= What you should do =
Transcribe each of the entries exactly.
Start of Provided material
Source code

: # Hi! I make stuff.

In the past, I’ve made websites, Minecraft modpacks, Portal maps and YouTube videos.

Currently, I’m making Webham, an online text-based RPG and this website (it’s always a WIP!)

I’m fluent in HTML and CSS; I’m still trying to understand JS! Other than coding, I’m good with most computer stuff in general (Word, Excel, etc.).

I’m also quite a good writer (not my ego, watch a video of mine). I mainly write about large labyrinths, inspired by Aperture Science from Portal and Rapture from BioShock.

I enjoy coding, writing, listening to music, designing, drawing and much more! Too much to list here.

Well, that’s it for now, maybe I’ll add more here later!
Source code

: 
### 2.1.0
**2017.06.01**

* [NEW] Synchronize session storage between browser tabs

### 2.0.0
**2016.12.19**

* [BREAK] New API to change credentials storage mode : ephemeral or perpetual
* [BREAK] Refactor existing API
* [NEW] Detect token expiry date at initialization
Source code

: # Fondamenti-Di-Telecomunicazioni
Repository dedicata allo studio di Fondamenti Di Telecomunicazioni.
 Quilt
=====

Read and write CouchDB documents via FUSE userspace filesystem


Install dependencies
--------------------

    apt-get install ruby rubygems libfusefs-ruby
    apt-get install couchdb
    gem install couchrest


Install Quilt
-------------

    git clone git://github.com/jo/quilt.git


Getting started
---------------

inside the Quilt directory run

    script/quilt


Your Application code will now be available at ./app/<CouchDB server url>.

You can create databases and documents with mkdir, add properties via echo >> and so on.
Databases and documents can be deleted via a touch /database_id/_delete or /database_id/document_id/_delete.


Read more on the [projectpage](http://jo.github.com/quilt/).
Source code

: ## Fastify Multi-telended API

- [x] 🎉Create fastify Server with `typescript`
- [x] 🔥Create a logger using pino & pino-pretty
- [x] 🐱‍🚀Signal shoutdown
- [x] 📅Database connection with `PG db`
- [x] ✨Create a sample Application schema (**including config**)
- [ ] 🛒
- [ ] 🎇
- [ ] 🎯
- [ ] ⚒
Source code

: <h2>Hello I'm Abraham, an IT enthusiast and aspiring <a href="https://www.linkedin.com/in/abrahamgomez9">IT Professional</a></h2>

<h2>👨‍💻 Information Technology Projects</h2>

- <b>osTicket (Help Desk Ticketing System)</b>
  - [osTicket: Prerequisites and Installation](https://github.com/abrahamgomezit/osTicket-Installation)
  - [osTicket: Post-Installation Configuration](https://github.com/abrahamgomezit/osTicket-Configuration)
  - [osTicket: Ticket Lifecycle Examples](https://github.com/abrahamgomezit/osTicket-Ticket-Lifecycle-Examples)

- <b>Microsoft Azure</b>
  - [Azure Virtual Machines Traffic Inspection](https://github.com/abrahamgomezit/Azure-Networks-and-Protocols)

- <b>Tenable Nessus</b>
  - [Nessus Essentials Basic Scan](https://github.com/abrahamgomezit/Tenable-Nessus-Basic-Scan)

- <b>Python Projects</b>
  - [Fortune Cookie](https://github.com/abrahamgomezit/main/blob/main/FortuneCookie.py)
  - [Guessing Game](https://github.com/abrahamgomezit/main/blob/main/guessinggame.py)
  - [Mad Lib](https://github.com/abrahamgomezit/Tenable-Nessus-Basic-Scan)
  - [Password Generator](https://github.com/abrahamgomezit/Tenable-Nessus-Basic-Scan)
End of Provided material
= Answer section =
Source code

: # Hi! I make stuff.

In the past, I’ve made websites, Minecraft modpacks, Portal maps and YouTube videos.

Currently, I’m making Webham, an online text-based RPG and this website (it’s always a WIP!)

I’m fluent in HTML and CSS; I’m still trying to understand JS! Other than coding, I’m good with most computer stuff in general (Word, Excel, etc.).

I’m also quite a good writer (not my ego, watch a video of mine). I mainly write about large labyrinths, inspired by Aperture Science from Portal and Rapture from BioShock.

I enjoy coding, writing, listening to music, designing, drawing and much more! Too much to list here.

Well, that’s it for now, maybe I’ll add more here later!
Source code

: 
### 2.1.0
**2017.06.01**

* [NEW] Synchronize session storage between browser tabs

### 2.0.0
**2016.12.19**

* [BREAK] New API to change credentials storage mode : ephemeral or perpetual
* [BREAK] Refactor existing API
* [NEW] Detect token expiry date at initialization
Source code

: # Fondamenti-Di-Telecomunicazioni
Repository dedicata allo studio di Fondamenti Di Telecomunicazioni.
 Quilt
=====

Read and write CouchDB documents via FUSE userspace filesystem


Install dependencies
--------------------

    apt-get install ruby rubygems libfusefs-ruby
    apt-get install couchdb
    gem install couchrest


Install Quilt
-------------

    git clone git://github.com/jo/quilt.git


Getting started
---------------

inside the Quilt directory run

    script/quilt


Your Application code will now be available at ./app/<CouchDB server url>.

You can create databases and documents with mkdir, add properties via echo >> and so on.
Databases and documents can be deleted via a touch /database_id/_delete or /database_id/document_id/_delete.


Read more on the [projectpage](http://jo.github.com/quilt/).
Source code

: ## Fastify Multi-telended API

- [x] 🎉Create fastify Server with `typescript`
- [x] 🔥Create a logger using pino & pino-pretty
- [x] 🐱‍🚀Signal shoutdown
- [x] 📅Database connection with `PG db`
- [x] ✨Create a sample Application schema (**including config**)
- [ ] 🛒
- [ ] 🎇
- [ ] 🎯
- [ ] ⚒
Source code

: <h2>Hello I'm Abraham, an IT enthusiast and aspiring <a href="https://www.linkedin.com/in/abrahamgomez9">IT Professional</a></h2>

<h2>👨‍💻 Information Technology Projects</h2>

- <b>osTicket (Help Desk Ticketing System)</b>
  - [osTicket: Prerequisites and Installation](https://github.com/abrahamgomezit/osTicket-Installation)
  - [osTicket: Post-Installation Configuration](https://github.com/abrahamgomezit/osTicket-Configuration)
  - [osTicket: Ticket Lifecycle Examples](https://github.com/abrahamgomezit/osTicket-Ticket-Lifecycle-Examples)

- <b>Microsoft Azure</b>
  - [Azure Virtual Machines Traffic Inspection](https://github.com/abrahamgomezit/Azure-Networks-and-Protocols)

- <b>Tenable Nessus</b>
  - [Nessus Essentials Basic Scan](https://github.com/abrahamgomezit/Tenable-Nessus-Basic-Scan)

- <b>Python Projects</b>
  - [Fortune Cookie](https://github.com/abrahamgomezit/main/blob/main/FortuneCookie.py)
  - [Guessing Game](https://github.com/abrahamgomezit/main/blob/main/guessinggame.py)
  - [Mad Lib](https://github.com/abrahamgomezit/Tenable-Nessus-Basic-Scan)
  - [Password Generator](https://github.com/abrahamgomezit/Tenable-Nessus-Basic-Scan)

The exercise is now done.